Data:
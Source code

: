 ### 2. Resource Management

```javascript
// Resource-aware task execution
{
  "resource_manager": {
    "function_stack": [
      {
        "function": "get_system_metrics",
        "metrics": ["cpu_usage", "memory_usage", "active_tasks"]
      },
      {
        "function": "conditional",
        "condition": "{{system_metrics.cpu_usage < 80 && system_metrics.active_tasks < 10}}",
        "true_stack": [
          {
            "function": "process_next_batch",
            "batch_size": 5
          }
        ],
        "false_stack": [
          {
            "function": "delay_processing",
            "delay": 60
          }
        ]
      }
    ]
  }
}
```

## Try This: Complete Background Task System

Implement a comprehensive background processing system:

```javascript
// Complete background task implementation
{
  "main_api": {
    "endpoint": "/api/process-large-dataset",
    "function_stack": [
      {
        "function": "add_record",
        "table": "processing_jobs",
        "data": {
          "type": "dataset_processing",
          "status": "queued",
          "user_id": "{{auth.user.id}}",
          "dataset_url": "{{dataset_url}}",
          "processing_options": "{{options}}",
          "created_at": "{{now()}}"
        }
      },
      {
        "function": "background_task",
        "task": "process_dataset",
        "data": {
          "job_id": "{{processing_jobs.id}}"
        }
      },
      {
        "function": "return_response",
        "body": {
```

Your task:
Copy every line of the records, leaving nothing out.

Solved exercise:
Source code

: ### 2. Resource Management

```javascript
// Resource-aware task execution
{
  "resource_manager": {
    "function_stack": [
      {
        "function": "get_system_metrics",
        "metrics": ["cpu_usage", "memory_usage", "active_tasks"]
      },
      {
        "function": "conditional",
        "condition": "{{system_metrics.cpu_usage < 80 && system_metrics.active_tasks < 10}}",
        "true_stack": [
          {
            "function": "process_next_batch",
            "batch_size": 5
          }
        ],
        "false_stack": [
          {
            "function": "delay_processing",
            "delay": 60
          }
        ]
      }
    ]
  }
}
```

## Try This: Complete Background Task System

Implement a comprehensive background processing system:

```javascript
// Complete background task implementation
{
  "main_api": {
    "endpoint": "/api/process-large-dataset",
    "function_stack": [
      {
        "function": "add_record",
        "table": "processing_jobs",
        "data": {
          "type": "dataset_processing",
          "status": "queued",
          "user_id": "{{auth.user.id}}",
          "dataset_url": "{{dataset_url}}",
          "processing_options": "{{options}}",
          "created_at": "{{now()}}"
        }
      },
      {
        "function": "background_task",
        "task": "process_dataset",
        "data": {
          "job_id": "{{processing_jobs.id}}"
        }
      },
      {
        "function": "return_response",
        "body": {
```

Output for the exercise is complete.